Power, Profit, and the Cost of Intervention

Hindi Version: https://rakeshinsightfulgaze.blogspot.com/2026/01/blog-post_3.html

When the United States moves toward military confrontation with a country like Venezuela, much of the world sees the imbalance immediately. It resembles an elephant boasting about a victory over a mouse. The display of power may be decisive, but it raises questions about motive, proportionality, and legitimacy.

Historically, the United States has relied on economic sanctions to pressure large or geopolitically influential nations. Yet when dealing with smaller or less powerful countries such as Grenada, Nicaragua, or Panama, the response has often escalated to direct military intervention. This inconsistency invites scrutiny. Why are some nations pressured economically while others are met with force?

There is no question that many leaders in these countries have governed poorly, often prioritizing personal gain over public welfare and denying citizens basic services. However, reducing these crises solely to local corruption ignores a broader and more uncomfortable reality. Many of the structural problems in these nations are deeply influenced by foreign economic interests, particularly American corporate and billionaire investors who view these countries primarily as opportunities for extraction and profit.
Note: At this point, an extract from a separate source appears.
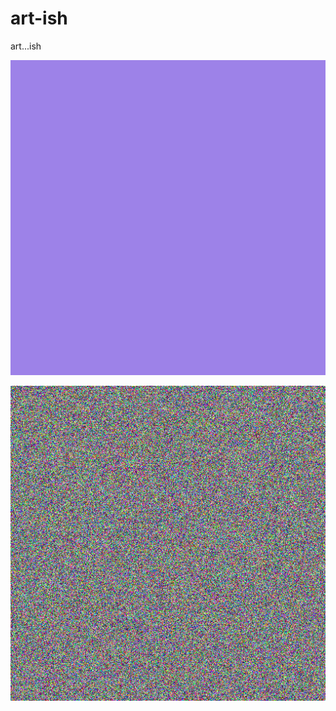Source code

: # art-ish
art...ish

![art...ish](https://github.com/ian-double-u/art-ish/blob/main/works/sierpinski_carpet.gif)

![art...ish](https://github.com/ian-double-u/art-ish/blob/main/works/fuzzy.gif)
Natural resources, prime real estate, and strategic locations are frequently treated as commodities to be acquired, not assets belonging to sovereign nations and their people. The dynamic mirrors colonial-era practices, where local populations were marginalized while foreign elites accumulated wealth. While modern Britain has made visible progress in confronting its colonial legacy, including political leadership that reflects its diversity, elite economic behavior has often changed far less than public values.

At home, most Americans have little understanding of what Venezuela has done to warrant such intense attention, or why military force is framed as necessary. What they do understand, once costs are revealed, is that these interventions consume billions of taxpayer dollars. Defense contracts, private security, logistics, and reconstruction efforts are routinely billed at premium rates, with the primary beneficiaries being large corporations rather than the public.

Equally troubling is the erosion of democratic oversight. Military actions of this scale have proceeded without clear authorization from Congress, concentrating power within the executive branch. Over time, this pattern has contributed to trillions of dollars in national debt, much of it tied to defense spending that lacks transparency or meaningful public debate.

One justification sometimes offered is strategic necessity. As one U.S. military officer reportedly argued, South America contains a concentration of natural resources critical to next-generation technologies. From this perspective, intervention becomes a tool for securing future economic dominance. Yet framed this way, the forced removal of a foreign government appears less like a defense of democracy and more like a sophisticated form of resource theft. Under international law, such actions are illegal, regardless of how they are justified rhetorically.

This pattern extends beyond Latin America. In the case of Ukraine, the prolonged conflict suggests that neither side’s backers are fully committed to resolution. Russia appears intent on asserting regional dominance, particularly over Europe, rather than achieving outright victory. The United States, meanwhile, has sent mixed signals. Past demands that European nations shoulder more of NATO’s financial burden make a prolonged state of tension strategically convenient, if morally questionable.

What happened in Venezuela fits this broader pattern. A powerful nation flexes its military and economic strength to remind an entire region who holds authority. The outcome is fear, compliance, and instability, while ordinary taxpayers see no return on their investment.

This leads to a fundamental question: if American citizens are not the beneficiaries of these actions, who is?

The answer increasingly points to corporate interests that operate through democratic governments rather than being constrained by them. These entities influence which laws are passed, which governments are destabilized, and how natural resources and labor are extracted under legal frameworks that often violate both national constitutions and international law.

If democratic systems are to mean anything beyond formality, this relationship between corporate power, government authority, and military force must be confronted openly. Without accountability, intervention will continue to serve profit rather than people, and power will remain the primary justification for actions that undermine the very principles they claim to defend.